A number of reports said it appeared as though the Bengals were all ready to sign Reid when the team’s owner questioned the outspoken athlete about his willingness to end his protests of racial injustice and police brutality during the playing of the national anthem. While Reid had pondered the possibility of channeling his protests into other actions in the future, he was not prepared for Mike Brown to give him an ultimatum and the issue ended up being a deal breaker for the Bengals and Reid.
Colin Kaepernick, who is credited with kicking off the NFL player protests which have spread to soccer teams around the world and even led to high school and college athletes and cheerleaders kneeling during the national anthem, must be somewhere smiling.
As a number of sports journalists have pointed out, it is interesting that Cincinnati Bengals owner Mike Brown would take issue with Reid and other players kneeling during the national anthem but have no problem with the team signing NFL problem child Adam “Pacman” Jones and a certain college running back who was caught on tape slugging a woman in the face in a restaurant.
Slaves will be slaves, after all. Even $60 million slaves.
An entire generation of young Black and Brown boys are watching as Eric Reid, Colin Kaepernick, Michael Bennett and other NFL players make it clear that there are some things that are more important than playing professional football.
Those who are committed to fighting for justice, freedom and equity are inspired by these athletes’ insistence on acting on the courage of their convictions and their commitment to making things better for future generations.
While some may think these players are out of their “cotton-picking minds,” we salute them for leading principled lives and living in a way that would make the Beloved Ancestors smile.
Anyway, I got a few questions for y’all. Here we go:
• Why are there people in the City of New Orleans who refuse to give credit to Ernest “Dutch” Morial for starting the French Quarter Festival more than three decades ago or to the Black folks who created and organized the first Jazz Fest?
• How has the mayor become an expert on race and racism without studying the work of African-centered scholars like Dr. Neely Fuller and the late, great Dr. Frances Cress Welsing, and if he has studied their work, why hasn’t he acknowledged their groundbreaking work?
• Is there any mention in the City’s Tricentennial Celebration about our African ancestors who built the French Quarter and rebuilt it after it burned to the ground?
• Why did the mayor, who insists he is progressive-minded, refuse to acknowledge the 200th anniversary of the 1811 shave revolt, the largest slave result in U.S. history, during his first term in office?
• How much attention do you expect Tricentennial Celebration organizers to pay to the 1811 slave revolt, the Haitian Revolution, the housing of Black Union troops at St. James AME Church and the deportation of the Honorable Marcus Garvey from the Jackson Ave. Wharf in New Orleans?
• Why would the New Orleans Convention & Tourism Bureau think it was a good idea to refer to an uptown New Orleans neighborhood as the “Middle Passage”?

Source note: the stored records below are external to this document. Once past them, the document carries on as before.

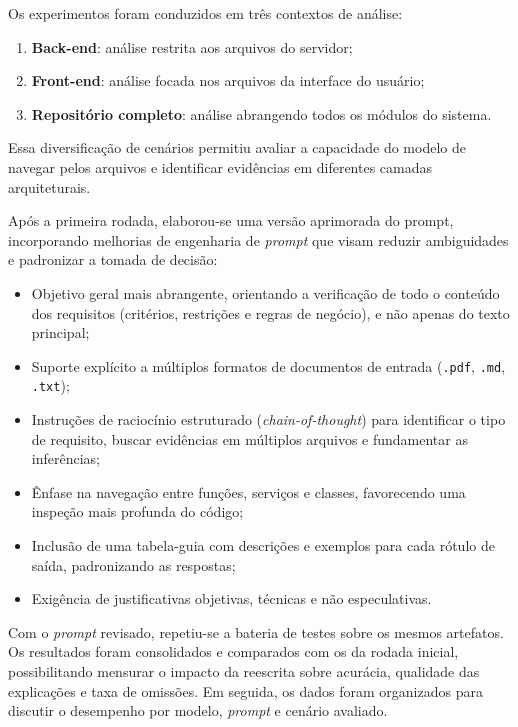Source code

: Os experimentos foram conduzidos em três contextos de análise:
\begin{enumerate}
    \item \textbf{Back-end}: análise restrita aos arquivos do servidor;
    \item \textbf{Front-end}: análise focada nos arquivos da interface do usuário;
    \item \textbf{Repositório completo}: análise abrangendo todos os módulos do sistema.
\end{enumerate}

Essa diversificação de cenários permitiu avaliar a capacidade do modelo de navegar pelos arquivos e identificar evidências em diferentes camadas arquiteturais. 

Após a primeira rodada, elaborou-se uma versão aprimorada do prompt, incorporando melhorias de engenharia de \textit{prompt} que visam reduzir ambiguidades e padronizar a tomada de decisão:

\begin{itemize}
    \item Objetivo geral mais abrangente, orientando a verificação de todo o conteúdo dos requisitos (critérios, restrições e regras de negócio), e não apenas do texto principal;
    \item Suporte explícito a múltiplos formatos de documentos de entrada (\texttt{.pdf}, \texttt{.md}, \texttt{.txt});
    \item Instruções de raciocínio estruturado (\textit{chain-of-thought}) para identificar o tipo de requisito, buscar evidências em múltiplos arquivos e fundamentar as inferências;
    \item Ênfase na navegação entre funções, serviços e classes, favorecendo uma inspeção mais profunda do código;
    \item Inclusão de uma tabela-guia com descrições e exemplos para cada rótulo de saída, padronizando as respostas;
    \item Exigência de justificativas objetivas, técnicas e não especulativas.
\end{itemize}

Com o \textit{prompt} revisado, repetiu-se a bateria de testes sobre os mesmos artefatos. Os resultados foram consolidados e comparados com os da rodada inicial, possibilitando mensurar o impacto da reescrita sobre acurácia, qualidade das explicações e taxa de omissões. Em seguida, os dados foram organizados para discutir o desempenho por modelo, \textit{prompt} e cenário avaliado.

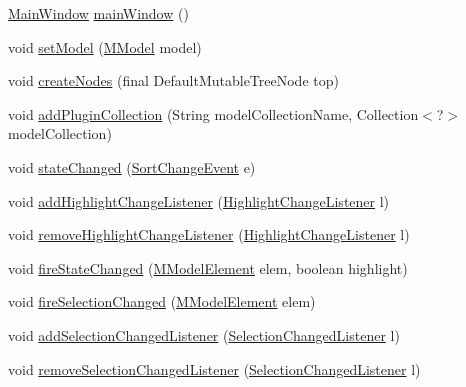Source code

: \begin{DoxyCompactItemize}
\item 
\hyperlink{classorg_1_1tzi_1_1use_1_1gui_1_1main_1_1_main_window}{Main\-Window} \hyperlink{classorg_1_1tzi_1_1use_1_1gui_1_1main_1_1_model_browser_ab3dc880431e69b4ae3e22c817df84084}{main\-Window} ()
\item 
void \hyperlink{classorg_1_1tzi_1_1use_1_1gui_1_1main_1_1_model_browser_a836fed677671f7b9688e98b698f3485b}{set\-Model} (\hyperlink{classorg_1_1tzi_1_1use_1_1uml_1_1mm_1_1_m_model}{M\-Model} model)
\item 
void \hyperlink{classorg_1_1tzi_1_1use_1_1gui_1_1main_1_1_model_browser_a96a778d9f152d2b96c6e2233c34e7f28}{create\-Nodes} (final Default\-Mutable\-Tree\-Node top)
\item 
void \hyperlink{classorg_1_1tzi_1_1use_1_1gui_1_1main_1_1_model_browser_a01aa367394dde23c6c469f92be1a7662}{add\-Plugin\-Collection} (String model\-Collection\-Name, Collection$<$?$>$ model\-Collection)
\item 
void \hyperlink{classorg_1_1tzi_1_1use_1_1gui_1_1main_1_1_model_browser_a713bf26da6dd1653ba74539535a3cf0b}{state\-Changed} (\hyperlink{classorg_1_1tzi_1_1use_1_1gui_1_1main_1_1_model_browser_sorting_1_1_sort_change_event}{Sort\-Change\-Event} e)
\item 
void \hyperlink{classorg_1_1tzi_1_1use_1_1gui_1_1main_1_1_model_browser_a5d2dd816cf2517ec997e51f5f585959c}{add\-Highlight\-Change\-Listener} (\hyperlink{interfaceorg_1_1tzi_1_1use_1_1gui_1_1views_1_1diagrams_1_1event_1_1_highlight_change_listener}{Highlight\-Change\-Listener} l)
\item 
void \hyperlink{classorg_1_1tzi_1_1use_1_1gui_1_1main_1_1_model_browser_a5c5c252837eff567d6514f7dd2b82cc5}{remove\-Highlight\-Change\-Listener} (\hyperlink{interfaceorg_1_1tzi_1_1use_1_1gui_1_1views_1_1diagrams_1_1event_1_1_highlight_change_listener}{Highlight\-Change\-Listener} l)
\item 
void \hyperlink{classorg_1_1tzi_1_1use_1_1gui_1_1main_1_1_model_browser_a6abf62677b99570da62ffb29f5ed0971}{fire\-State\-Changed} (\hyperlink{interfaceorg_1_1tzi_1_1use_1_1uml_1_1mm_1_1_m_model_element}{M\-Model\-Element} elem, boolean highlight)
\item 
void \hyperlink{classorg_1_1tzi_1_1use_1_1gui_1_1main_1_1_model_browser_a4bbfed56c33839eda8039acc57ef8a05}{fire\-Selection\-Changed} (\hyperlink{interfaceorg_1_1tzi_1_1use_1_1uml_1_1mm_1_1_m_model_element}{M\-Model\-Element} elem)
\item 
void \hyperlink{classorg_1_1tzi_1_1use_1_1gui_1_1main_1_1_model_browser_a07ad2cc267d7cfb8b84613832fdcb6f9}{add\-Selection\-Changed\-Listener} (\hyperlink{interfaceorg_1_1tzi_1_1use_1_1gui_1_1main_1_1_model_browser_1_1_selection_changed_listener}{Selection\-Changed\-Listener} l)
\item 
void \hyperlink{classorg_1_1tzi_1_1use_1_1gui_1_1main_1_1_model_browser_a9081c5d58ef55065c53c81f004a2dcc7}{remove\-Selection\-Changed\-Listener} (\hyperlink{interfaceorg_1_1tzi_1_1use_1_1gui_1_1main_1_1_model_browser_1_1_selection_changed_listener}{Selection\-Changed\-Listener} l)
\end{DoxyCompactItemize}


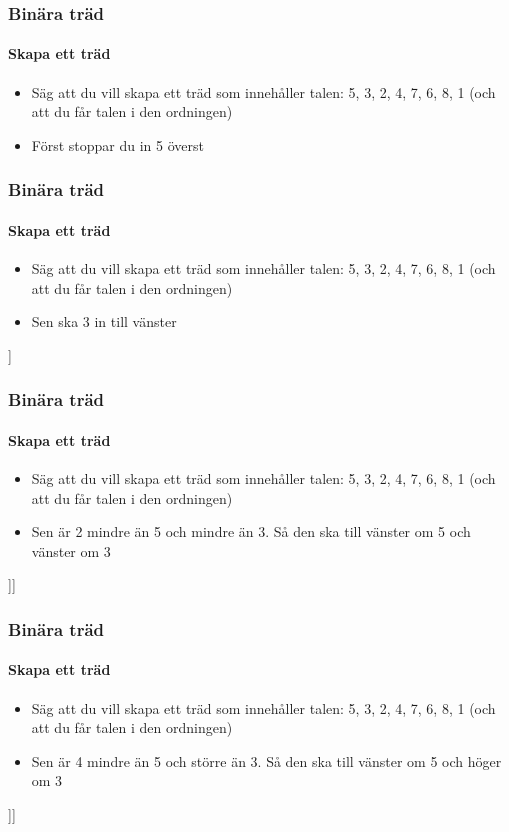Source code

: \documentclass[aspectratio=169]{beamer}
\begin{document}
\begin{frame}
	\frametitle{Binära träd}
	\framesubtitle{Skapa ett träd}
	
	\begin{itemize}
		\item Säg att du vill skapa ett träd som innehåller talen: 5, 3, 2, 4, 7, 6, 8, 1 (och att du får talen i den ordningen)
		\item Först stoppar du in 5 överst
	\end{itemize}
	
	\centering
	\begin{forest}
		[5]
	\end{forest}

\end{frame}

\begin{frame}
	\frametitle{Binära träd}
	\framesubtitle{Skapa ett träd}
	
	\begin{itemize}
		\item Säg att du vill skapa ett träd som innehåller talen: 5, 3, 2, 4, 7, 6, 8, 1 (och att du får talen i den ordningen)
		\item Sen ska 3 in till vänster
	\end{itemize}
	
	\centering
	\begin{forest}
		[5 [3]]
	\end{forest}

\end{frame}

\begin{frame}
	\frametitle{Binära träd}
	\framesubtitle{Skapa ett träd}
	
	\begin{itemize}
		\item Säg att du vill skapa ett träd som innehåller talen: 5, 3, 2, 4, 7, 6, 8, 1 (och att du får talen i den ordningen)
		\item Sen är 2 mindre än 5 och mindre än 3. Så den ska till vänster om 5 och vänster om 3
	\end{itemize}
	
	\centering
	\begin{forest}
		[5 [3 [2]]]
	\end{forest}

\end{frame}

\begin{frame}
	\frametitle{Binära träd}
	\framesubtitle{Skapa ett träd}
	
	\begin{itemize}
		\item Säg att du vill skapa ett träd som innehåller talen: 5, 3, 2, 4, 7, 6, 8, 1 (och att du får talen i den ordningen)
		\item Sen är 4 mindre än 5 och större än 3. Så den ska till vänster om 5 och höger om 3
	\end{itemize}
	
	\centering
	\begin{forest}
		[5 [3 [2] [4]]]
	\end{forest}

\end{frame}
\end{document}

• Do you think that organizers of New Orleans’ Tricentennial Celebration might mention that the Cabildo in the French Quarter was used to detain enslaved Africans in the wake of the 1811 slave revolt and that after those Africans were tried and brutally executed, they were decapitated and their heads were placed on spikes along what is now Jackson Square?
• Will organizers of the Tricentennial Celebration tell residents and visitors to the city about the history of the fleur de lis as it relates to slavery?
• What kind of police officer shoots an innocent man three times in the chest and three times in the back at point-blank range, cusses him out while he lies on the ground bleeding to death and has the audacity to say he did nothing wrong and wants his job back?
• How does the mayor justify writing a book about the removal of four Confederate-era monuments in New Orleans without mentioning the civil rights veterans who worked for decades to remove those statues from public spaces and groups like Take Em Down NOLA, who continue to fight for the removal of monuments to white supremacy and slavery in the city?
• Wouldn’t the City’s 300th anniversary be a great time for Tulane University to come clean about how it profited from the enslavement of Africans and its ties to the Confederacy?